● Exercise aim
For the listing below, give the number of lines in which "improvement" occurs. Add nothing.

^^^^

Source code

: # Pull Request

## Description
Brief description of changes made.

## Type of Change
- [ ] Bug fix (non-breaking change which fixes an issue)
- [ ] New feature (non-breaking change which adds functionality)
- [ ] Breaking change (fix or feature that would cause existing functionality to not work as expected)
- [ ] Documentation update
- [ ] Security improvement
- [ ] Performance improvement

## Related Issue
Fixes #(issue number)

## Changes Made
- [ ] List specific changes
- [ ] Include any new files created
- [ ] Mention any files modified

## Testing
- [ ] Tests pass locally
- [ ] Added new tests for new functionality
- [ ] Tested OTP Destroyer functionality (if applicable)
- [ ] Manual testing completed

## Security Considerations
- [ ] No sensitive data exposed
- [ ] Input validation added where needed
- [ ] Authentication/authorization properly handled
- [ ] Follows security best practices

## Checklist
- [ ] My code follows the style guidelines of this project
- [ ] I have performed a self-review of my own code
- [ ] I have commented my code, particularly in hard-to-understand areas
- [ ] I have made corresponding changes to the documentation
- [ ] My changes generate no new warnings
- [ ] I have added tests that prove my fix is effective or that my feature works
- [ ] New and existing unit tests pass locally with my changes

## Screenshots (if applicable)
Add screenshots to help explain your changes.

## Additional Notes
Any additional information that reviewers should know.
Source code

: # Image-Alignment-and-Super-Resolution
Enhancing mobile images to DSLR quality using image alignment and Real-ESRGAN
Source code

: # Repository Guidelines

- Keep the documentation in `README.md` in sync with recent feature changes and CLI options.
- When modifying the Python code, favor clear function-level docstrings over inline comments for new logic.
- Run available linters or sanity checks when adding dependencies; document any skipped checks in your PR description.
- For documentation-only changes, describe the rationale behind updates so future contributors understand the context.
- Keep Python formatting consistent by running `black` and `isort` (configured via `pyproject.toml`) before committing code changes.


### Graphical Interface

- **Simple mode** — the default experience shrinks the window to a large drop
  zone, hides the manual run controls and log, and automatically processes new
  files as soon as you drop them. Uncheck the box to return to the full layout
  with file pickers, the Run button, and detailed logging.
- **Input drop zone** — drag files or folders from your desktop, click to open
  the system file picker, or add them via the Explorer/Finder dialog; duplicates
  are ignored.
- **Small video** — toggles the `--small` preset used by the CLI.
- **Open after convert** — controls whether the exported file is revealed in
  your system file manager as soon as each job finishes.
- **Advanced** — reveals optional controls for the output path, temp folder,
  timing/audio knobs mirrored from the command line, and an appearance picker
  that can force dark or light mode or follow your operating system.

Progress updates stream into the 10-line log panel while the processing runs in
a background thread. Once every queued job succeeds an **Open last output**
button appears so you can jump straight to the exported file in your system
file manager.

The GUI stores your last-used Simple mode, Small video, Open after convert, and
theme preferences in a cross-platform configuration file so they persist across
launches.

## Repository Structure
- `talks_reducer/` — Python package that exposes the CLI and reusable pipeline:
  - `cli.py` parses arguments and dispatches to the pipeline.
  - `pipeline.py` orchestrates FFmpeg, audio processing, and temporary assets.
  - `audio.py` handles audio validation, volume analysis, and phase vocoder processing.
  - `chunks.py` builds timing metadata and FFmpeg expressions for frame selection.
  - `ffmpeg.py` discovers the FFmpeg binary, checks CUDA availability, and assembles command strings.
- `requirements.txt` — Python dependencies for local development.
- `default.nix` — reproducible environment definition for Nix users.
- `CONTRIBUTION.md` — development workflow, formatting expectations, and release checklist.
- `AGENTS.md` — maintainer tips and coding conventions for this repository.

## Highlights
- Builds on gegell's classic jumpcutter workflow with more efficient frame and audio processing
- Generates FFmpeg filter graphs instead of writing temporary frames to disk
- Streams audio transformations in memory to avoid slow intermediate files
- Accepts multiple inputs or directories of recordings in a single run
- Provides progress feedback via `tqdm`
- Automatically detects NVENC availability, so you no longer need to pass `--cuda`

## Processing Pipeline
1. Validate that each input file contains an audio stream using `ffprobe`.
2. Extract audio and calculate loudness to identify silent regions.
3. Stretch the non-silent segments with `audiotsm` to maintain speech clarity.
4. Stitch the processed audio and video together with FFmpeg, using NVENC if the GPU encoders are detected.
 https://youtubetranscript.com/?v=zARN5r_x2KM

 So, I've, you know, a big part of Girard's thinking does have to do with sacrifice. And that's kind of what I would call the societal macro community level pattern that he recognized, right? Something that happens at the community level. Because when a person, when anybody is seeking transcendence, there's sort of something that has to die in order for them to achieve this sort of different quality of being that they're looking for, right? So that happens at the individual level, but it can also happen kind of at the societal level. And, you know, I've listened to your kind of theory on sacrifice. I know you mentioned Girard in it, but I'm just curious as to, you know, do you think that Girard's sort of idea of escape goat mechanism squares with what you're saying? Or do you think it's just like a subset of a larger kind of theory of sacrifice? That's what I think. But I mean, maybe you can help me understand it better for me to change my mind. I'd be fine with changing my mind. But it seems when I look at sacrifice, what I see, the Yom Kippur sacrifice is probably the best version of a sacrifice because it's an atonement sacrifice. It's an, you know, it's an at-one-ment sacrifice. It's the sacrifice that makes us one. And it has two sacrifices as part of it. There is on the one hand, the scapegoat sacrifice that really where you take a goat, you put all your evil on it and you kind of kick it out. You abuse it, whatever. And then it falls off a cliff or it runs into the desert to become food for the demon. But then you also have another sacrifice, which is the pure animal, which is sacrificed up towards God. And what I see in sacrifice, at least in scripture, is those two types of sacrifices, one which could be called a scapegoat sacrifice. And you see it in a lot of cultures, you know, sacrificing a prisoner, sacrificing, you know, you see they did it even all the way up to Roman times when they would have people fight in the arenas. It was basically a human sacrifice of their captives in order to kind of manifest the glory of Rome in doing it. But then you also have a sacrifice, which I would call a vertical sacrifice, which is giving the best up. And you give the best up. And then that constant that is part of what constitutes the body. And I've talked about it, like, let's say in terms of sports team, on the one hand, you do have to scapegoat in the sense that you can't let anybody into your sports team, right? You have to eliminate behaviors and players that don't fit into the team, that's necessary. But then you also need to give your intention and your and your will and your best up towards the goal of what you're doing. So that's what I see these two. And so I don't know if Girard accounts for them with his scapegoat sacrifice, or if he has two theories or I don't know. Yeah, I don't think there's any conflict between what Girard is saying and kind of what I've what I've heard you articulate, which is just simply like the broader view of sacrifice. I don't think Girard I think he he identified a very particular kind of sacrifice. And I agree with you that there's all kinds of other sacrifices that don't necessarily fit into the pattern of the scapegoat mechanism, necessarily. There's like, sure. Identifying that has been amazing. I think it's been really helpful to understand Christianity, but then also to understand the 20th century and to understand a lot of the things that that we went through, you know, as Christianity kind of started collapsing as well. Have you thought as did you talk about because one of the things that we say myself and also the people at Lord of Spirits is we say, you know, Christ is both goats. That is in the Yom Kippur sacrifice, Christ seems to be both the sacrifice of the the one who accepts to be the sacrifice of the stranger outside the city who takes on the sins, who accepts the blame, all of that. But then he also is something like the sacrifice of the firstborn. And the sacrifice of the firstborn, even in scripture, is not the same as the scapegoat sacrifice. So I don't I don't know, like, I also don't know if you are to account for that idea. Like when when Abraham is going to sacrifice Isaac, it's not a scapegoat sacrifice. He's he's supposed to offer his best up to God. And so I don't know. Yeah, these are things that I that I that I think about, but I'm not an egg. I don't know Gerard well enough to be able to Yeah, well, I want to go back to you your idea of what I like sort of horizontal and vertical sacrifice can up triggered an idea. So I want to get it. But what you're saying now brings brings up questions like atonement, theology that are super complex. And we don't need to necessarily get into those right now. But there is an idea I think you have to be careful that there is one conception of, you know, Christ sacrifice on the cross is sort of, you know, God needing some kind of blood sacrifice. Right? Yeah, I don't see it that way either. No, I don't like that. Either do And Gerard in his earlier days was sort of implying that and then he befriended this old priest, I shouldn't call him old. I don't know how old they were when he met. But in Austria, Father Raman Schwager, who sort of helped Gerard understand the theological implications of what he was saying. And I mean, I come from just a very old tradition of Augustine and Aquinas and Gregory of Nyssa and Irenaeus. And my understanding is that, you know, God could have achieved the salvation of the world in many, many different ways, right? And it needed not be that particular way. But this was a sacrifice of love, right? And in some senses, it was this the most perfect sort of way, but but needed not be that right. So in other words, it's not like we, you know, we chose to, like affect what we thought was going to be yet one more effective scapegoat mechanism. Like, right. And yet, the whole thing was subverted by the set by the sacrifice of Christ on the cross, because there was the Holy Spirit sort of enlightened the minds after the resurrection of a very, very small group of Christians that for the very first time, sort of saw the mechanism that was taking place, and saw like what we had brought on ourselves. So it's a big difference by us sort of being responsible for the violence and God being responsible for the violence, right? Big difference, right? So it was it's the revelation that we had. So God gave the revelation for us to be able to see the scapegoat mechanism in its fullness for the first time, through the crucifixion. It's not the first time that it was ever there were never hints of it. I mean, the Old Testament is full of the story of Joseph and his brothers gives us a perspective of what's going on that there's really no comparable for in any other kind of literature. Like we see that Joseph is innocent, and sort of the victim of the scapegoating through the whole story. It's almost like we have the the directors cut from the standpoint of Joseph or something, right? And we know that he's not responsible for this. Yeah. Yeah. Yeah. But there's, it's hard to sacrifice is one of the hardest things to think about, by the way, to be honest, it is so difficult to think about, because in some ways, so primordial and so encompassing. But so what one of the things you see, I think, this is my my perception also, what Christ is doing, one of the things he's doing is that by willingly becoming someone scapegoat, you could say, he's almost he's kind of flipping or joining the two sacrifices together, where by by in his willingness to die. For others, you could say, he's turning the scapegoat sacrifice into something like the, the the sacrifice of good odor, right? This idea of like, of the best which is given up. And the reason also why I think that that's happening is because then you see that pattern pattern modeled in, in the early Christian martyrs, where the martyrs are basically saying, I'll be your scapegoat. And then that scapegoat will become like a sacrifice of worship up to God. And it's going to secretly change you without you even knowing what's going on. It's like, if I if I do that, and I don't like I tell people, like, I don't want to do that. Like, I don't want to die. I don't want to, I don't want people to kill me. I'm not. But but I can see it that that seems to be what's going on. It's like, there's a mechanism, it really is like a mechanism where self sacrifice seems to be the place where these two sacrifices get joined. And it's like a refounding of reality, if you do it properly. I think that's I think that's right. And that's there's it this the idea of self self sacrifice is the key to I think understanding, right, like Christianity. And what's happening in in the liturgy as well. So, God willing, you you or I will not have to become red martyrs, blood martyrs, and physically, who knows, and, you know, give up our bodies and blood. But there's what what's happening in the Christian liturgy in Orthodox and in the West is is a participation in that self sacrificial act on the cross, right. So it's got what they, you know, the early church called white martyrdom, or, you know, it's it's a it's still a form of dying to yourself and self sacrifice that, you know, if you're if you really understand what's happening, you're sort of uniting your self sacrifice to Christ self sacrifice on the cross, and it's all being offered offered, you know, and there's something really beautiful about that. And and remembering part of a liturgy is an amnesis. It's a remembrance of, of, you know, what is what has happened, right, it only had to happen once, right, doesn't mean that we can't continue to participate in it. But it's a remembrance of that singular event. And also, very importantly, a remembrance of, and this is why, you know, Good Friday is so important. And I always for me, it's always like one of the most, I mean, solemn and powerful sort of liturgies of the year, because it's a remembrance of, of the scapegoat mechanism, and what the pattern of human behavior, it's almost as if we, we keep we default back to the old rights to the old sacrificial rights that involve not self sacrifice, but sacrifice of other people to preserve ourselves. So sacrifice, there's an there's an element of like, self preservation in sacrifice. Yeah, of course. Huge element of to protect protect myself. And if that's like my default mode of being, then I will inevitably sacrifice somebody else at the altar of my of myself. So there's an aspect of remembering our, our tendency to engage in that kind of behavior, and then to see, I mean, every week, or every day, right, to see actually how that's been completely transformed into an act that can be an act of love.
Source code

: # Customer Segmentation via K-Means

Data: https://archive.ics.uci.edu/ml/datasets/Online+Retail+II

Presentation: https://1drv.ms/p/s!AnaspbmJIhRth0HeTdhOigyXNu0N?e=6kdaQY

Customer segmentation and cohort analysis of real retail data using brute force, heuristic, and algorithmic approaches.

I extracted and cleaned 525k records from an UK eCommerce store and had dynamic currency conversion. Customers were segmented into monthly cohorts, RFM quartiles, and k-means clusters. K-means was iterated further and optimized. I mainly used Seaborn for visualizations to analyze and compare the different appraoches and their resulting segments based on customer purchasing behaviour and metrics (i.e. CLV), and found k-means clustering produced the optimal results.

^^^^

● Answer area
2